En 2009, selon les chiffres de la médecine, 1 personne sur 3 souffrait ou avait souffert au travail. Les contraintes de productivité et la perte de sens finissent par casser les individus. En 2009, les arrêts pour cause de TMS (troubles musculo-squeletiques) représentaient 1 million de journée de travail et 710 million d'euros pour la sécurité sociale, en touchant 1 personne sur 8.*


Dans cet article vous pourriez découvrir le travail autrement. Découvrez comment un psychologue du travail pense et comment il peut soigner à trois niveaux différents, en fonction de sa spécialité :

1) les individus,

2) un collectif d'individus,

3) le travail et son organisation.


Le psychologue du travail peut soigner soit les individus, soit le travail, soit l'organisation. Son rôle peut être curatif ou préventif.

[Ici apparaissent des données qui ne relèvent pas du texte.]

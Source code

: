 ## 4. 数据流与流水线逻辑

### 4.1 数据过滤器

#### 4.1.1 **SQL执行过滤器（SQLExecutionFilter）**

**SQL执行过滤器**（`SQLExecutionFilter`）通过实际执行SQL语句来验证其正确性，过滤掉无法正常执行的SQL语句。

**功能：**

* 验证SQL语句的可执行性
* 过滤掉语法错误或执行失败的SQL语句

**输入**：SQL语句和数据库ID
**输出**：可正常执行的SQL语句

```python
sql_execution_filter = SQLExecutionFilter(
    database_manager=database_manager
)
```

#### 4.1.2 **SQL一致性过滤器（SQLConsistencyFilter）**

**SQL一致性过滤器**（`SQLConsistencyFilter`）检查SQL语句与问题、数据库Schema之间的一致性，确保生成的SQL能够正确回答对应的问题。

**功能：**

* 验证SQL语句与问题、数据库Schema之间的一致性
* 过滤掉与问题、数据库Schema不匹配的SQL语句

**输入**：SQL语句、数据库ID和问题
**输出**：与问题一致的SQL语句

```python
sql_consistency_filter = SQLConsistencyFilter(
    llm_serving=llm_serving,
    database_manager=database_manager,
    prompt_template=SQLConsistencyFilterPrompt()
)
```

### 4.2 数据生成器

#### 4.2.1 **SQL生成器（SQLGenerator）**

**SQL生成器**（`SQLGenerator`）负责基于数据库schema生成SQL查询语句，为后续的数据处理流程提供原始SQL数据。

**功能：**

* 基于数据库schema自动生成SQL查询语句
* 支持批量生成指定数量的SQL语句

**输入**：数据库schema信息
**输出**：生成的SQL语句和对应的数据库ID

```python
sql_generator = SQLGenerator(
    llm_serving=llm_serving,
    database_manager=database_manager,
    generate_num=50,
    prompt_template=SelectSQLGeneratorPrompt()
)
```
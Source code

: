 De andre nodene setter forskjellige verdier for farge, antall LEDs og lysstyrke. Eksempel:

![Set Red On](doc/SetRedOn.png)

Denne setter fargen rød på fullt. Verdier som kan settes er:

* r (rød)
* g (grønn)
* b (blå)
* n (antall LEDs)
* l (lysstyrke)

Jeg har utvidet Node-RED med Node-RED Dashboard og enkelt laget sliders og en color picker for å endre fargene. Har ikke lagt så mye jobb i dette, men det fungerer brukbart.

© Pexels.com - Le psychologue du travail peut soigner soit les individus, soit le travail, soit l'organisation. Son rôle peut être curatif ou préventif.



1) Soigner les individus en consultation individuelle


Représentant 90% des psychologues du travail en France, ce psychologue traite l'individu de façon isolée du travail et de l'organisation. Pourquoi isolée ? Parce qu'il n'intègre pas toute la psychodynamique liée à la dynamique sociale au travail. Ce psychologue est spécialisé en psychopathologie du travail et sort majoritairement de l'université.


Il est familier avec les pathologies propres à l'organisation du travail, car les pathologies dépendent du type de métier (BTP, travail à la chaîne, travailleurs sociaux ou dans le soin). Il peut dans certains cas aussi être familier à l'approche TCC.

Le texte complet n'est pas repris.